Just as neurasthenia (a physical experience and diagnosis) was supplanted by
the more psychologically experienced depression, a somatically or fear-based
anxiety disorder, has been supplanted by a more psychologically experienced
anxiety disorder. As we become more psychologically minded, the way we
experience distress is transformed from a somatic idiom to a psychic one.
The Problem with Psychiatric
Classification
The
process of psychiatric classification is weaved together with the assumption
that with each new edition some new truth has been discovered, a new disorder
unveiled, the boundaries between mental health and mental illness more firmly
delineated, that the process is the result of scientific progress. But as
Foucault demonstrated throughout his life, what appears as progress in seeing
the world are merely different ways of seeing, they are not necessarily better.

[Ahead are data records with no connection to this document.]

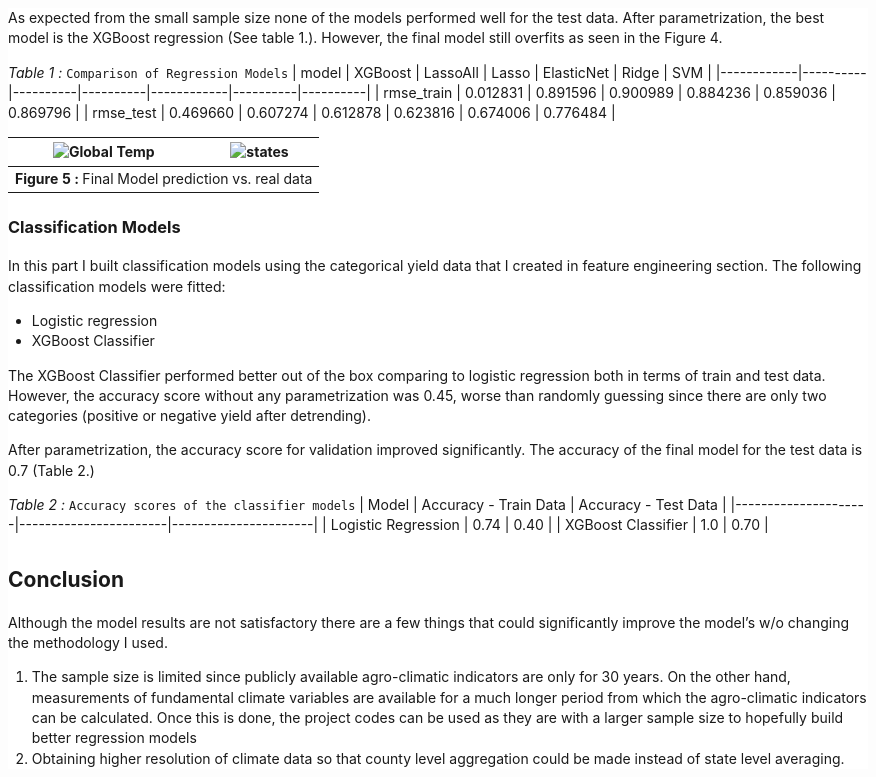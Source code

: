 As expected from the small sample size none of the models performed well for the test data.  After parametrization, the best model is the XGBoost regression (See table 1.). 
However, the final model still overfits as seen in the Figure 4. 


*Table 1 :* `Comparison of Regression Models`
| model      | XGBoost  | LassoAll | Lasso    | ElasticNet | Ridge    | SVM      |
|------------|----------|----------|----------|------------|----------|----------|
| rmse_train | 0.012831 | 0.891596 | 0.900989 | 0.884236   | 0.859036 | 0.869796 |
| rmse_test  | 0.469660 | 0.607274 | 0.612878 | 0.623816   | 0.674006 | 0.776484 |

<table align = "center">
<thead>
  <tr>
    <th> <img src="Figures/xgbreg_test_y.png" alt="Global Temp" width="450"></th>
    <th><img src="Figures/ypred_and_ytrue.png" alt="states" width="450"></th>
  </tr>
</thead>
<tbody>
  <tr>
      <td colspan="2"; align = "center"><b>Figure 5 :</b> Final Model prediction vs. real data </td>
  </tr>
</tbody>
</table>

### Classification Models

In this part I built classification models using the categorical yield data that I created in feature engineering section. 
The following classification models were fitted:
* Logistic regression
* XGBoost Classifier

The XGBoost Classifier performed better out of the box comparing to logistic regression both in terms of train and test data. However, the accuracy score without any parametrization was 0.45, worse than randomly guessing since there are only two categories (positive or negative yield after detrending). 

After parametrization, the accuracy score for validation improved significantly. The accuracy of the final model for the test data is 0.7 (Table 2.)

*Table 2 :* `Accuracy scores of the classifier models`
| Model               | Accuracy - Train Data | Accuracy - Test Data |
|---------------------|-----------------------|----------------------|
| Logistic Regression | 0.74                  | 0.40                 |
| XGBoost Classifier  | 1.0                   | 0.70                 |

## Conclusion

Although the model results are not satisfactory there are a few things that could significantly improve the model’s w/o changing the methodology I used.
1.	The sample size is limited since publicly available agro-climatic indicators are only for 30 years. On the other hand, measurements of fundamental climate variables are available for a much longer period from which the agro-climatic indicators can be calculated. Once this is done, the project codes can be used as they are with a larger sample size to hopefully build better regression models
2.	Obtaining higher resolution of climate data so that county level aggregation could be made instead of state level averaging.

In the pursuit of scientific progress, our system of psychiatric classification
has attempted to uniformly describe the acceptable ways in which one can go
mad, as if to lose one’s mind was a uniform, discrete experience discontinuous
from the experiences of sadness, joy, fear, disgust, and terror we experience
in our daily lives. A psychiatric classification that ignores the wider
sociocultural forces at work rather than taking these to the heart of the
matter is woefully misguided. A psychiatric classification that attempts to
homogenize madness, rather than accept the enormous variation in the experience
of mental distress and the process of meaning making has missed the point. I
will continue to dutifully document my multi-axial diagnoses in my notes. But
like the DSM, my notes will be most salient not for what has been written, but
for what has not been written.
Notes
*Brockington,
I. F. & Leff, J. P. (1979) Schizo-affective psychosis: definitions
and incidence. Psychological Medicine, 9, 91-99.